● EXERCISE INSTRUCTIONS
Every record below, from first to last: print it exactly as shown.

[Saved entries]
########################################

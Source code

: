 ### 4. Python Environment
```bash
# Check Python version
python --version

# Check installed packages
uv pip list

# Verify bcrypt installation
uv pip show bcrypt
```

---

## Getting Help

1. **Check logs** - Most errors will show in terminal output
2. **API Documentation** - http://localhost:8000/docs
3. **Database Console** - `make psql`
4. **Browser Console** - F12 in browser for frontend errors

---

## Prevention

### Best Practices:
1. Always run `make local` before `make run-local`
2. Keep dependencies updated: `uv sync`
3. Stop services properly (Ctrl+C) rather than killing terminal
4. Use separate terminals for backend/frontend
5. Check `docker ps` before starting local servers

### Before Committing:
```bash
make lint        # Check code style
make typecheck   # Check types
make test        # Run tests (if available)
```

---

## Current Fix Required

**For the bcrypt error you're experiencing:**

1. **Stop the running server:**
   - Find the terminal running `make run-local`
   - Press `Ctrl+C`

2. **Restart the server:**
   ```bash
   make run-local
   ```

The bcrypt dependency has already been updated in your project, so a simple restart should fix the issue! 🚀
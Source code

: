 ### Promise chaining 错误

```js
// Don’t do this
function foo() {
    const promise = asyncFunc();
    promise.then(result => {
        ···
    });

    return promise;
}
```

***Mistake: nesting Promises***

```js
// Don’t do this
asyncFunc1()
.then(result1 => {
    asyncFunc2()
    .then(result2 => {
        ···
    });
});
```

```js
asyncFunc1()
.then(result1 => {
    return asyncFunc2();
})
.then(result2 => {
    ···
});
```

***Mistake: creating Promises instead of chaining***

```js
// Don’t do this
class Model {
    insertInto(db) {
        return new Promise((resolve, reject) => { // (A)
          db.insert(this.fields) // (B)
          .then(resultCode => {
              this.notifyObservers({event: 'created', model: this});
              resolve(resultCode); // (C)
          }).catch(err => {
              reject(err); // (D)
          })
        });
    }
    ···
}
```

########################################

● EXERCISE RESPONSE
Source code

: ### 4. Python Environment
```bash
# Check Python version
python --version

# Check installed packages
uv pip list

# Verify bcrypt installation
uv pip show bcrypt
```

---

## Getting Help

1. **Check logs** - Most errors will show in terminal output
2. **API Documentation** - http://localhost:8000/docs
3. **Database Console** - `make psql`
4. **Browser Console** - F12 in browser for frontend errors

---

## Prevention

### Best Practices:
1. Always run `make local` before `make run-local`
2. Keep dependencies updated: `uv sync`
3. Stop services properly (Ctrl+C) rather than killing terminal
4. Use separate terminals for backend/frontend
5. Check `docker ps` before starting local servers

### Before Committing:
```bash
make lint        # Check code style
make typecheck   # Check types
make test        # Run tests (if available)
```

---

## Current Fix Required

**For the bcrypt error you're experiencing:**

1. **Stop the running server:**
   - Find the terminal running `make run-local`
   - Press `Ctrl+C`

2. **Restart the server:**
   ```bash
   make run-local
   ```

The bcrypt dependency has already been updated in your project, so a simple restart should fix the issue! 🚀
Source code

: ### Promise chaining 错误

```js
// Don’t do this
function foo() {
    const promise = asyncFunc();
    promise.then(result => {
        ···
    });

    return promise;
}
```

***Mistake: nesting Promises***

```js
// Don’t do this
asyncFunc1()
.then(result1 => {
    asyncFunc2()
    .then(result2 => {
        ···
    });
});
```

```js
asyncFunc1()
.then(result1 => {
    return asyncFunc2();
})
.then(result2 => {
    ···
});
```

***Mistake: creating Promises instead of chaining***

```js
// Don’t do this
class Model {
    insertInto(db) {
        return new Promise((resolve, reject) => { // (A)
          db.insert(this.fields) // (B)
          .then(resultCode => {
              this.notifyObservers({event: 'created', model: this});
              resolve(resultCode); // (C)
          }).catch(err => {
              reject(err); // (D)
          })
        });
    }
    ···
}
```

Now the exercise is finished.